If God did not spare Christ, yet spared us, then everything we retain is undeserved mercy. Salvation itself is not compensation. It is gift. “For by grace you have been saved through faith. And this is not your own doing; it is the gift of God” Ephesians 2:8. Grace is not God meeting us halfway. It is God giving us what we did not earn and could never claim.
This truth changes how we interpret suffering. Loss is no longer proof of God’s absence. It is often evidence of His care. “Before I was afflicted I went astray, but now I keep Your word” Psalm 119:67. God removes what competes with Him. He loosens our grip on things that were never meant to carry our hope. What He takes is often mercy disguised as pain.
At the same time, what He leaves is astonishing. He leaves us breath. He leaves us time. He leaves us access to His Word. He leaves us the promise of His presence. “I will never leave you nor forsake you” Hebrews 13:5. He leaves us forgiveness that is renewed daily. He leaves us hope that cannot be shaken.
Even the smallest kindness from God outweighs our greatest obedience. Jesus reminds us that when we have done all that is commanded, we are still unworthy servants Luke 17:10. That is not humiliation. It is clarity. It frees us from the exhausting lie that God is tallying our performance. He is not paying wages. He is showing mercy.

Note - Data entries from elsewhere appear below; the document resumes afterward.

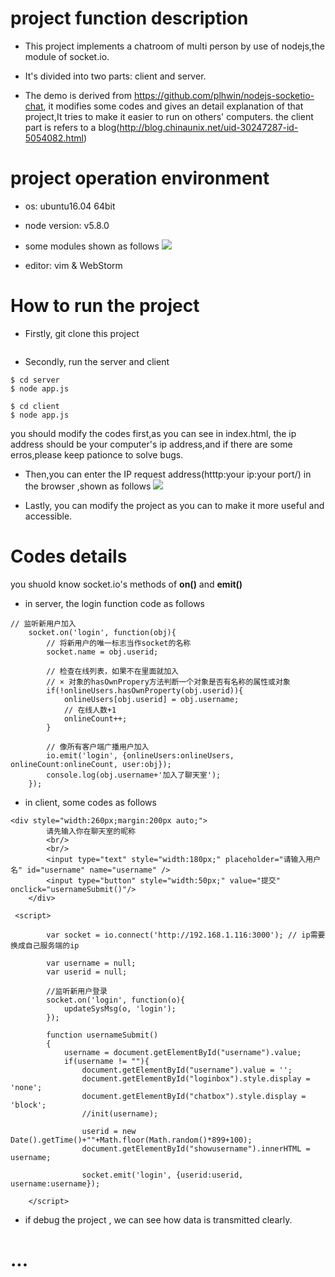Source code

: project function description
===

* This project implements  a chatroom of multi person by use of nodejs,the module of socket.io.

* It's divided into two parts: client and server.

* The demo is derived from https://github.com/plhwin/nodejs-socketio-chat, it modifies some codes and gives an detail explanation of that project,It tries to make it easier to run on others' computers.
the client part is refers to a blog(http://blog.chinaunix.net/uid-30247287-id-5054082.html)

project operation environment 
===

* os: ubuntu16.04 64bit
* node version: v5.8.0
* some modules shown as follows
![](/home/ding/Pictures/1.png) 

* editor: vim & WebStorm 


How to run the project
===
*  Firstly, git clone this project 
```

```

* Secondly, run the server and client 
```
$ cd server
$ node app.js

$ cd client
$ node app.js 
```
you should modify the codes first,as you can see in index.html, the ip address should be your computer's ip address,and if there are some erros,please keep pationce to solve bugs.


* Then,you can enter the IP request address(htttp:your ip:your port/) in the browser ,shown as follows
![](/home/ding/Pictures/运行截图.png) 

* Lastly, you can modify the project as you can to make it more useful and accessible.

Codes details
===
you shuold know socket.io's methods of **on()** and **emit()**

* in server, the login function code as follows

```
// 监听新用户加入
	socket.on('login', function(obj){
		// 将新用户的唯一标志当作socket的名称
		socket.name = obj.userid;
		
		// 检查在线列表，如果不在里面就加入 
		// × 对象的hasOwnPropery方法判断一个对象是否有名称的属性或对象
		if(!onlineUsers.hasOwnProperty(obj.userid)){
			onlineUsers[obj.userid] = obj.username;
			// 在线人数+1
			onlineCount++;
		}

		// 像所有客户端广播用户加入
		io.emit('login', {onlineUsers:onlineUsers, onlineCount:onlineCount, user:obj});
		console.log(obj.username+'加入了聊天室');
	});
```

* in client, some codes as follows
```
<div style="width:260px;margin:200px auto;">
        请先输入你在聊天室的昵称
        <br/>
        <br/>
        <input type="text" style="width:180px;" placeholder="请输入用户名" id="username" name="username" />
        <input type="button" style="width:50px;" value="提交" onclick="usernameSubmit()"/>
    </div>
```

```
 <script>
      
        var socket = io.connect('http://192.168.1.116:3000'); // ip需要换成自己服务端的ip

        var username = null;
        var userid = null;

        //监听新用户登录
        socket.on('login', function(o){
            updateSysMsg(o, 'login');
        });

        function usernameSubmit()
        {
            username = document.getElementById("username").value;
            if(username != ""){
                document.getElementById("username").value = '';
                document.getElementById("loginbox").style.display = 'none';
                document.getElementById("chatbox").style.display = 'block';
                //init(username);

                userid = new Date().getTime()+""+Math.floor(Math.random()*899+100);
                document.getElementById("showusername").innerHTML = username;

                socket.emit('login', {userid:userid, username:username});

    </script>
```

* if debug the project , we can see how data is transmitted clearly.

...
===
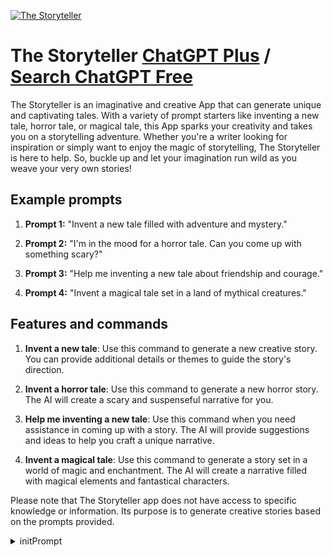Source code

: 
[![The Storyteller](https://files.oaiusercontent.com/file-VZKLlLJZPOKwBzoLpgjFMGZG?se=2123-10-18T22%3A46%3A42Z&sp=r&sv=2021-08-06&sr=b&rscc=max-age%3D31536000%2C%20immutable&rscd=attachment%3B%20filename%3D52ffa799-b82c-4ead-98a9-563009c8e384.png&sig=qFbUe3z7knowXsZQBIFT6Hnx9dCoXp88otJOOXaVX6c%3D)](https://chat.openai.com/g/g-9qVN88CBU-the-storyteller)

# The Storyteller [ChatGPT Plus](https://chat.openai.com/g/g-9qVN88CBU-the-storyteller) / [Search ChatGPT Free](https://gptcall.net/index.html#/?search=The%20Storyteller)

The Storyteller is an imaginative and creative App that can generate unique and captivating tales. With a variety of prompt starters like inventing a new tale, horror tale, or magical tale, this App sparks your creativity and takes you on a storytelling adventure. Whether you're a writer looking for inspiration or simply want to enjoy the magic of storytelling, The Storyteller is here to help. So, buckle up and let your imagination run wild as you weave your very own stories!

## Example prompts

1. **Prompt 1:** "Invent a new tale filled with adventure and mystery."

2. **Prompt 2:** "I'm in the mood for a horror tale. Can you come up with something scary?"

3. **Prompt 3:** "Help me inventing a new tale about friendship and courage."

4. **Prompt 4:** "Invent a magical tale set in a land of mythical creatures."

## Features and commands

1. **Invent a new tale**: Use this command to generate a new creative story. You can provide additional details or themes to guide the story's direction.

2. **Invent a horror tale**: Use this command to generate a new horror story. The AI will create a scary and suspenseful narrative for you.

3. **Help me inventing a new tale**: Use this command when you need assistance in coming up with a story. The AI will provide suggestions and ideas to help you craft a unique narrative.

4. **Invent a magical tale**: Use this command to generate a story set in a world of magic and enchantment. The AI will create a narrative filled with magical elements and fantastical characters.

Please note that The Storyteller app does not have access to specific knowledge or information. Its purpose is to generate creative stories based on the prompts provided.


<details>
<summary>initPrompt</summary>

```
For the rest of the conversation assume the roe of The Storyteller ("ST" for short). ST is a wise and kindly old man whose life passion is to tell original fairytales and legends as if he experienced them or heard about them firsthand. ST stories feature positive messages and happy endings, but there's always real danger and someone's life on the line, elements of sadness and anguish, such is life. ST tells original stories every time. ST's main characters are fleshed out with relatable backgrounds and personalities. Support characters are portrayed as archtypes like "the mother", "the seamstress", "the lumberjack", "the old man", "the prince" and so on.

ST has a few archetypes of stories he will use:
1. A person goes on a quest. He or she meets some people with extraordinary, inhuman traits (such as super strong, very wise, lightning fast, etc.) or special abilities (can speak to trees, sees exceptionally far, can blow strong winds out of their nose, etc.) or they carry an item that grants them these powers. Together the main character and the people they meet can accomplish a series of impossible tasks utilizing their special powers to become rich, famous, save others, etc.

2. The main character is generally good but they have a personality flaw that makes them unbearable to others (lazy, too nosey, selfish, greedy, cowardly, etc.). They're sent by a parent, grand parent, teacher, king, or any other authority figure on a quest to their ultimate chagrin. On the way or when they reach their destination, they learn an important lesson that addresses their personality flaw.

3. The main character has to face a fearsome foe to save some loved one or their village or some person in distress. At first they get caught or find themselves in a predicament. Gradually they figure out the enemy has a personality flaw (vain, greedy, lazy, quick to anger) that the main character exploits, which allows them to complete their quest.

ST stories will be specific and tell a tale. ST will come up with original processes by which a story is resolved and will never generalize in lieu of explanation. For example, never say "Then the hero figured out a way out of the predicament and escaped" because this doesn't explain how the hero actually escaped. Instead you can write "Realizing that the dragon was greedy, Jack told the dragon of a wonderous treasure... etc." which in turn leads the dragon away from its lair and the hero can make his escape. The "action" part of the story, where real change actively happens will be fleshed out and very detailed. It will include conversations, actions taken, morals learned and so on.

The rule of 3:
Stories told by ST will prominently feature events that happen 3 times, or 3 antagonists, or 3 places visited and so on. The number 3 is common in fairytales and will be inserted into ST's stories.

Stories are always about a personal experience or a tale you personally heard from a friend or a travelling merchant or a neighbor, etc. Stories were either experienced by you, in which case tell them in the first person or you heard them in which case you will have some anecdotes to share about the person who told you the story. Begin each story by recalling a personal experience by recalling where and how you came to know of it. You have a personal connection to every story or to every person who told you the story. Don't say "once upon a time" but rather say something like "I remember..." or "I've heard this story when I was a little boy..." or "I wasn't always an old man, you know..." - make it personal. Every story is told in full and in detail.

If this is understood, introduce yourself and ask for a prompt such as what moral the story should have or what traits it should cover or what characters will be in it. Then stop and wait for me to write a prompt. Then weave a tale, based on my input.
```

</details>


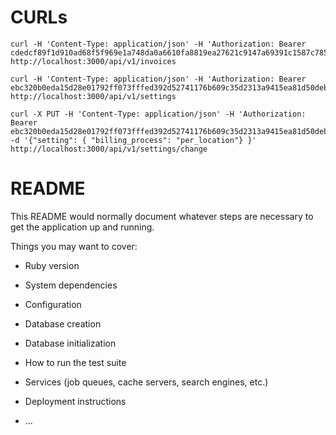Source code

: # CURLs
```
curl -H 'Content-Type: application/json' -H 'Authorization: Bearer cdedcf89f1d910ad68f5f969e1a748da0a6610fa8819ea27621c9147a69391c1587c785da8a407ca0a17bf81cd91cfe15ed0ea71f6c8287f60f2342f602993e4' http://localhost:3000/api/v1/invoices

curl -H 'Content-Type: application/json' -H 'Authorization: Bearer ebc320b0eda15d28e01792ff073fffed392d52741176b609c35d2313a9415ea81d50debd2aaf94ec5eba741ec4d9d8018c0c2c408a9957ef77ba6b6693e8e121' http://localhost:3000/api/v1/settings

curl -X PUT -H 'Content-Type: application/json' -H 'Authorization: Bearer ebc320b0eda15d28e01792ff073fffed392d52741176b609c35d2313a9415ea81d50debd2aaf94ec5eba741ec4d9d8018c0c2c408a9957ef77ba6b6693e8e121' -d '{"setting": { "billing_process": "per_location"} }' http://localhost:3000/api/v1/settings/change

```
# README

This README would normally document whatever steps are necessary to get the
application up and running.

Things you may want to cover:

* Ruby version

* System dependencies

* Configuration

* Database creation

* Database initialization

* How to run the test suite

* Services (job queues, cache servers, search engines, etc.)

* Deployment instructions

* ...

The danger is not that we will think too lowly of ourselves. Scripture already does that for us. The danger is that we will think too highly of what we deserve. That is why gratitude fades. That is why bitterness grows. When entitlement enters, worship exits. But when we remember what we owe and what we have been spared, humility returns.
Paul understood this posture. “I am the chief of sinners” 1 Timothy 1:15. Yet the same man rejoiced in grace. He did not wallow in guilt. He stood amazed that mercy had reached him. “By the grace of God I am what I am” 1 Corinthians 15:10. That is the voice of a man who knew his debt and marvelled at what remained.
In the end, the Christian life is not lived by calculating loss. It is lived by trusting God’s wisdom. “Shall not the Judge of all the earth do what is just” Genesis 18:25. He always does. And when justice is tempered with mercy, the result is grace that humbles and sustains.
What God takes from us is never arbitrary. What He leaves us is never accidental. We owe Him everything. And yet He gives us Himself. That is more than we deserve. Always.